Re: Netfilter applied to specific interfaces only

[Date Prev][Date Next][Thread Prev][Thread Next][Date Index][Thread Index]

 



On Friday 2013-03-08 20:14, Jim Mellander wrote:
>
>In the HPC world, and in network intrusion detection, network
>performance is paramount.  We've found that just having the iptables
>kernel module loaded without any ruleset substantially reduces
>performance at high traffic rates.

This one is a known issue with ip_tables/x_tables, and solved in 
xtables2 where you can deallocate the base chains when empty -- (more 
accurately, they do not exist by default and need to be created first) 
-- given finer control over what is being executed.

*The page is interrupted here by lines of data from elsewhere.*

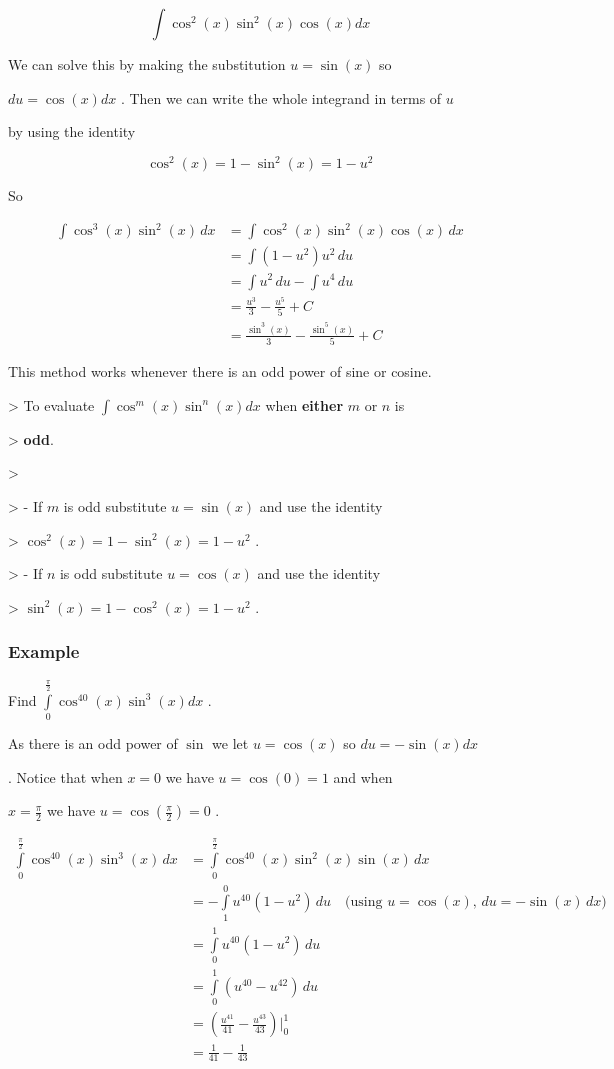 \[
\int\cos^2(x)\sin^2(x)\cos(x)dx
\]


We can solve this by making the substitution $u=\sin(x)$ so

$du=\cos(x)dx$ . Then we can write the whole integrand in terms of $u$

by using the identity


\[
\cos^2(x)=1-\sin^2(x)=1-u^2
\]


So


\begin{align}
\int\cos^3(x)\sin^2(x)\,dx &= \int\cos^2(x)\sin^2(x)\cos(x)\,dx \\&= \int (1 - u^2)u^2\,du \\&= \int u^2\,du - \int u^4\,du \\&= \frac{u^3}{3} - \frac{u^5}{5} + C \\&= \frac{\sin^3(x)}{3} - \frac{\sin^5(x)}{5} + C
\end{align}


This method works whenever there is an odd power of sine or cosine.


> To evaluate $\int\cos^m(x)\sin^n(x)dx$ when \textbf{either} $m$ or $n$ is

> \textbf{odd}.

>

> -   If $m$ is odd substitute $u=\sin(x)$ and use the identity

>     $\cos^2(x)=1-\sin^2(x)=1-u^2$ .

> -   If $n$ is odd substitute $u=\cos(x)$ and use the identity

>     $\sin^2(x)=1-\cos^2(x)=1-u^2$ .


\subsubsection{Example}
\label{sss:exam-1a79}


Find $\int\limits_0^\frac{\pi}{2} \cos^{40}(x)\sin^3(x)dx$ .


As there is an odd power of $\sin$ we let $u=\cos(x)$ so $du=-\sin(x)dx$

. Notice that when $x=0$ we have $u=\cos(0)=1$ and when

$x=\frac{\pi}{2}$ we have $u=\cos(\tfrac{\pi}{2})=0$ .


\begin{align} \int\limits_0^\frac{\pi}{2} \cos^{40}(x)\sin^3(x)\,dx  &= \int\limits_0^\frac{\pi}{2} \cos^{40}(x)\sin^2(x)\sin(x)\,dx \\ &= -\int\limits_1^0 u^{40}(1-u^2)\,du \quad \text{(using $u = \cos(x)$, $du = -\sin(x)\,dx$)} \\ &= \int\limits_0^1 u^{40}(1-u^2)\,du \\ &= \int\limits_0^1 \left(u^{40} - u^{42}\right)\,du \\ &= \left(\frac{u^{41}}{41} - \frac{u^{43}}{43}\right)\Bigg| _0^1 \\ &= \frac{1}{41} - \frac{1}{43} \end{align}


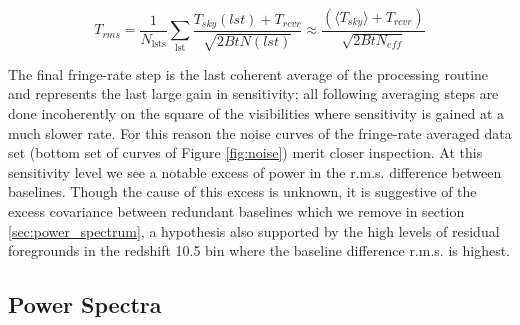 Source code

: \documentclass{aastex}
\begin{document}

\begin{equation}
T_{rms}  =\frac{1}{N_{\textrm{lsts}}}\sum_{\textrm{lst}} \frac{T_{sky}(lst) + T_{rcvr}}{\sqrt{2BtN(lst)}} \approx \frac{(\langle T_{sky}\rangle + T_{rcvr})}{\sqrt{2BtN_{eff}}}
\label{eq:Trms}
\end{equation}




The final fringe-rate step is the last coherent average of the processing routine and represents the last large gain in sensitivity; all following averaging steps are done incoherently on the square of the visibilities where sensitivity is gained at a much slower rate. For this reason the noise curves of the fringe-rate averaged data set (bottom set of curves of Figure \ref{fig:noise})  merit closer inspection.  At this sensitivity level we see a notable excess of power in the r.m.s. difference between baselines. Though the cause of this excess is unknown, it is suggestive of the excess covariance between redundant baselines which we remove in section \ref{sec:power_spectrum}, a hypothesis also supported by the high levels of residual foregrounds in the redshift 10.5 bin where the baseline difference r.m.s. is highest.




\subsection{Power Spectra}
\label{sec:pspecs}
\end{document}
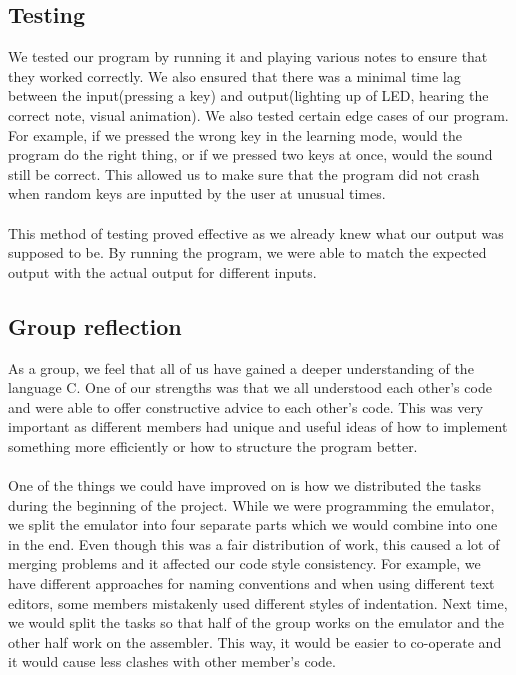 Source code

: \documentclass[11pt]{article}
\begin{document}
\subsection{Testing} 
We tested our program by running it and playing various notes to ensure that they worked correctly. We also ensured that there was a minimal time lag between the input(pressing a key) and output(lighting up of LED, hearing the correct note, visual animation). We also tested certain edge cases of our program. For example, if we pressed the wrong key in the learning mode, would the program do the right thing, or if we pressed two keys at once, would the sound still be correct. This allowed us to make sure that the program did not crash when random keys are inputted by the user at unusual times.
\\
\\
This method of testing proved effective as we already knew what our output was supposed to be. By running the program, we were able to match the expected output with the actual output for different inputs.
\subsection{Group reflection} 
As a group, we feel that all of us have gained a deeper understanding of the language C. One of our strengths was that we all understood each other's code and were able to offer constructive advice to each other's code. This was very important as different members had unique and useful ideas of how to implement something more efficiently or how to structure the program better.
\\
\\
One of the things we could have improved on is how we distributed the tasks during the beginning of the project. While we were programming the emulator, we split the emulator into four separate parts which we would combine into one in the end. Even though this was a fair distribution of work, this caused a lot of merging problems and it affected our code style consistency. For example, we have different approaches for naming conventions and when using different text editors, some members mistakenly used different styles of indentation. Next time, we would split the tasks so that half of the group works on the emulator and the other half work on the assembler. This way, it would be easier to co-operate and it would cause less clashes with other member's code.
\end{document}
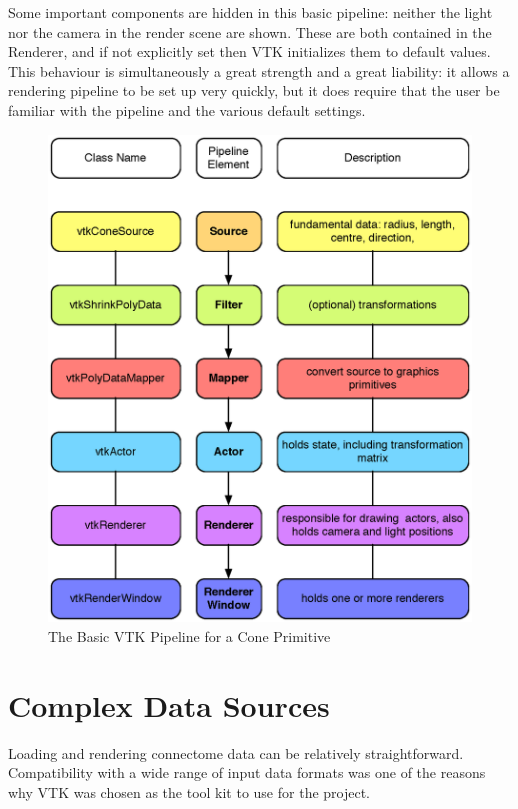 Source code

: \documentclass[MSc,paper=a4,pagesize=auto]{icldt}
\begin{document}
Some important components are hidden in this basic pipeline: neither the light nor the camera in the render scene are	 shown. These are both contained in the Renderer, and if not explicitly set then VTK initializes them to default values. This behaviour is simultaneously a great strength and a great liability: it allows a rendering pipeline to be set up very quickly, but it does require that the user be familiar with the pipeline and the various default settings.

\begin{figure}[htbp!]
    \centering
    \includegraphics[width=1\textwidth]{resources/vtk_pipeline}
    \caption{The Basic VTK Pipeline for a Cone Primitive}
    \label{fig:vtk_pipeline}
\end{figure}


\section{Complex Data Sources}
Loading and rendering connectome data can be relatively straightforward. Compatibility with a wide range of input data formats was one of the reasons why VTK was chosen as the tool kit to use for the project.
\end{document}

>Disabling IPTables (and unloading the associated kernel modules)
>seemed to significantly improve performance, but running with IPTables
>disabled in production is undesirable.
>
>Typically, we have interfaces that are external facing that we would
>like to run IPtables on, but the internal interfaces which are just
>for internal cluster communications must run as fast as possible.

Netfilter hooks only run on selected protocols, so at least
the special protocols InfiniBand and what-have-you are unaffected.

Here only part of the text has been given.